Paramedics place themselves in harm’s way to save people’s lives. It is a noble and challenging job and paramedics should feel safe at work.
I too am angered by the conduct of perpetrators in this highly publicised case. Actions like theirs should never go unpunished.
However, the question at hand, is whether mandatory gaol sentences will make paramedics safer?
It is clear from evidence around the world, that mandatory sentences do not have a deterrent effect on crime. In fact, evidence suggests that imprisonment actually increases an individual’s prospects of reoffending.
The danger of mandatory sentencing is that it fetters judicial discretion and has led to demonstrable injustices in other jurisdictions around the world. Most often, with the young, intellectually disabled or mentally ill adversely affected.
Currently in Victoria, when sentencing an offender a court must balance punishment, deterrence, denunciation, rehabilitation and community protection.
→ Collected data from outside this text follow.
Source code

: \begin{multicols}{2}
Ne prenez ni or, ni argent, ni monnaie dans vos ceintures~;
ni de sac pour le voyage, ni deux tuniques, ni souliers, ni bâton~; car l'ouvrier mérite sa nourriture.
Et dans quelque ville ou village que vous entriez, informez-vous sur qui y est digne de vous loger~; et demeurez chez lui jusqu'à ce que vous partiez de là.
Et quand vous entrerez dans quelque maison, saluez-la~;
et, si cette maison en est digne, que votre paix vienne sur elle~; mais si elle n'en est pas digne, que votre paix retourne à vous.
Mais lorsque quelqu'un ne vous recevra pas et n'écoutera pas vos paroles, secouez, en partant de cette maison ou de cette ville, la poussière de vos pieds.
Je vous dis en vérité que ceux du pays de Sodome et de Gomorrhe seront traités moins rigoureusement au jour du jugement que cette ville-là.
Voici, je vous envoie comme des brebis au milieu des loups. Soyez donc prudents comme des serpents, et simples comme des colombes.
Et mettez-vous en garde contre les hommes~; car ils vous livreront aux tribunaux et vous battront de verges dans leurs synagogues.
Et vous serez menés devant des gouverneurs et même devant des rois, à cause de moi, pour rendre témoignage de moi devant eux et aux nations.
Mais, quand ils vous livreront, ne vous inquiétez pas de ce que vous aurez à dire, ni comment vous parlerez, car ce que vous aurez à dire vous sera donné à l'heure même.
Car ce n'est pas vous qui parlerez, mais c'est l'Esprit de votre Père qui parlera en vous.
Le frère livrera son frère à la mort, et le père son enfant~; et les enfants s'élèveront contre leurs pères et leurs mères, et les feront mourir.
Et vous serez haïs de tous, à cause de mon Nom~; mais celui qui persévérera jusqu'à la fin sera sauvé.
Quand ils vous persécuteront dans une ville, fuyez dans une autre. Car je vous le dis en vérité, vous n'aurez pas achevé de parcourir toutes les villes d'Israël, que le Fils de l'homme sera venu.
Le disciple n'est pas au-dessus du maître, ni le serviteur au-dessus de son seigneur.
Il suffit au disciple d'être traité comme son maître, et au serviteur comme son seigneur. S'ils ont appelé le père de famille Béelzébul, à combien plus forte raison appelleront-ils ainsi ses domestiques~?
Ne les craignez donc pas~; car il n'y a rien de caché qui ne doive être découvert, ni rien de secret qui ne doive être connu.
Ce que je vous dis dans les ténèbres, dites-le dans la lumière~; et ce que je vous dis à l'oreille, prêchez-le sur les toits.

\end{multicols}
Offenders are being punished.
What may not always be understood in reading a media report of a court case, is how much pre-sentence detention has been served prior hearing, or just how long and punitive a Community Corrections Orders can be.
Whether a sentence is adequate or not, can only be assessed in the full facts of the case. Which is why the judiciary, are best placed to make those complex sentencing decisions. Second-guessing those complex decisions, based on snippets of media reporting, is dangerous.
We should also remember that on the occasions where courts do get sentences wrong or fall into error, we have a safety net in place – the prosecution has the right to appeal to a higher jurisdiction.
It is important to note that the community is best protected when a person is rehabilitated and the factors that underpinned their offending behaviour are addressed.
In places like The Netherlands, they now imprison half the people per head of population that we do in Victoria – not because they are ‘soft on crime’ but because their reoffending rates are much lower as a result of their comprehensive rehabilitation programs. This leads to less repeat offending, which means less offending overall and a much safer society.